A esto se suma la publicación del 23 de junio, en el mismo medio, donde la jueza señala en sus cuentas expresiones tales como “Para vos llorón” y “Dedicado al lloroncito resentido”.
La jueza en su descargo señaló que no incurrió en incumplimiento de deber funcional ni afectó normas de conducta exigibles con el Poder Judicial, sino que fueron en uso de su libertad de expresión.
Dijo que sus expresiones no descalificaron a persona alguna, ni se empleó un lenguaje contrario a las reglas básicas de convivencia. Pidió ser declarada inocente.
El Consejo Consultivo, al analizar el caso, dijo que la expresión de la magistrada no puede ser examinada como si proviniera de un ciudadano común, sino que la función judicial impone prudencia, contención y apariencia de neutralidad.
Dicen que lo publicado fue en tono burlesco de una controversia político-judicial de alta exposición.
Defender la juricidad
“El Consejo Consultivo señaló, además, que una magistrada puede defender la juridicidad, explicar técnicamente cuestiones institucionales y reclamar respeto al Derecho, pero no intervenir en redes sociales como contendiente de una disputa pública con lenguaje de burla o provocación”, afirma.
Añade que “la magistrada no estaba obligada a intervenir, tampoco existía una necesidad institucional de aclaración técnica que justificara la forma utilizada y, aun si se aceptara, que su intención era reclamar argumentos jurídicos, el medio empleado degradó el mensaje y desplazó la discusión desde el plano técnico hacia el plano de la confrontación personal”.
En sus conclusiones, dicen que el Tribunal “no desconoce que los magistrados conservan derechos personales, incluida la libertad de expresión, ni sostiene que quienes ejercen jurisdicción deban permanecer ajenos a toda forma de participación social”.

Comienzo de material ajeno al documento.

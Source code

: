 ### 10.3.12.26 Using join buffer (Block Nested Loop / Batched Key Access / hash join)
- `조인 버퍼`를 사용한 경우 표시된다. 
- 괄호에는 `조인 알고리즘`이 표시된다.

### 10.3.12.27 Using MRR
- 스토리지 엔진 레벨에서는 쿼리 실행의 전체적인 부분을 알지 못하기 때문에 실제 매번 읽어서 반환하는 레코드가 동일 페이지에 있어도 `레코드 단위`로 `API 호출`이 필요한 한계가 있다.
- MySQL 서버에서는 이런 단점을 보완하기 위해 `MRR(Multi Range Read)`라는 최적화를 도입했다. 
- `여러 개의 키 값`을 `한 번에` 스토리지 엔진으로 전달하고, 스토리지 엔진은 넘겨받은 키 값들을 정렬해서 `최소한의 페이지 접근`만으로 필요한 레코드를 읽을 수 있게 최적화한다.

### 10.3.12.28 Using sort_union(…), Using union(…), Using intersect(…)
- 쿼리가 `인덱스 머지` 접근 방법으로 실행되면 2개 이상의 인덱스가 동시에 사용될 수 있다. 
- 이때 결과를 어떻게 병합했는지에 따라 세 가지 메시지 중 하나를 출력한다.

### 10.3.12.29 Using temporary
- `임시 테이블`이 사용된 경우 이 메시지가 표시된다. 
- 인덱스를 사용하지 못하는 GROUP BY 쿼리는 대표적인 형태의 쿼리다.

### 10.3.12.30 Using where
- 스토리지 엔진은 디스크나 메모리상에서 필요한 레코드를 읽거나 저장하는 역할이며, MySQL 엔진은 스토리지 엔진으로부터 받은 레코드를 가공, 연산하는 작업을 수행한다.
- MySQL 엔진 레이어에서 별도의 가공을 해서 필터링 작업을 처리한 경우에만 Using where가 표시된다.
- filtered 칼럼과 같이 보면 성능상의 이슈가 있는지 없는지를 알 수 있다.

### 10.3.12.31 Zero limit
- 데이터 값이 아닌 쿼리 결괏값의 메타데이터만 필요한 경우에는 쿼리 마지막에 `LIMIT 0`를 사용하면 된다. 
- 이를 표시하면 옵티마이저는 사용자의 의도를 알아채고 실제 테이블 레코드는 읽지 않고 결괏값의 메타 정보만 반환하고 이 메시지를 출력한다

Sin embargo, remarca que “la función judicial impone deberes específicos de prudencia, autocontención, mesura y preservación de la confianza pública, precisamente porque la conducta de quien administra justicia no se proyecta únicamente sobre su esfera individual, sino también sobre la credibilidad institucional del Poder Judicial”.
“Las expresiones “Sin llorooo”, “Para vos llorón” y “Dedicado al lloroncito resentido”, apreciadas en su contexto, reiteración y repercusión pública, se apartan del lenguaje prudente, respetuoso y mesurado que debe caracterizar a quienes ejercen la magistratura”, apunta.
Agrega que “no se trata de exigir a la magistrada silencio absoluto frente a toda crítica, ni de imponer un modelo rígido de personalidad, sino de recordar que la respuesta pública de un juez debe mantener un estándar de respeto institucional superior al debate ordinario, un autocontrol reforzado”.
“Este Tribunal concluye que la conducta desplegada por la magistrada Dina Marchuk Santacruz excedió los límites de prudencia y decoro exigidos por el Código de Ética Judicial y resultó objetivamente apta para afectar la imagen judicial y la confianza que la ciudadanía debe depositar en quienes ejercen la función jurisdiccional”, explica.
Afirma que, con ello, se pasaron los límites de prudencia y decoro por lo que le aplica la sanción de recomendación, con la publicidad de la resolución.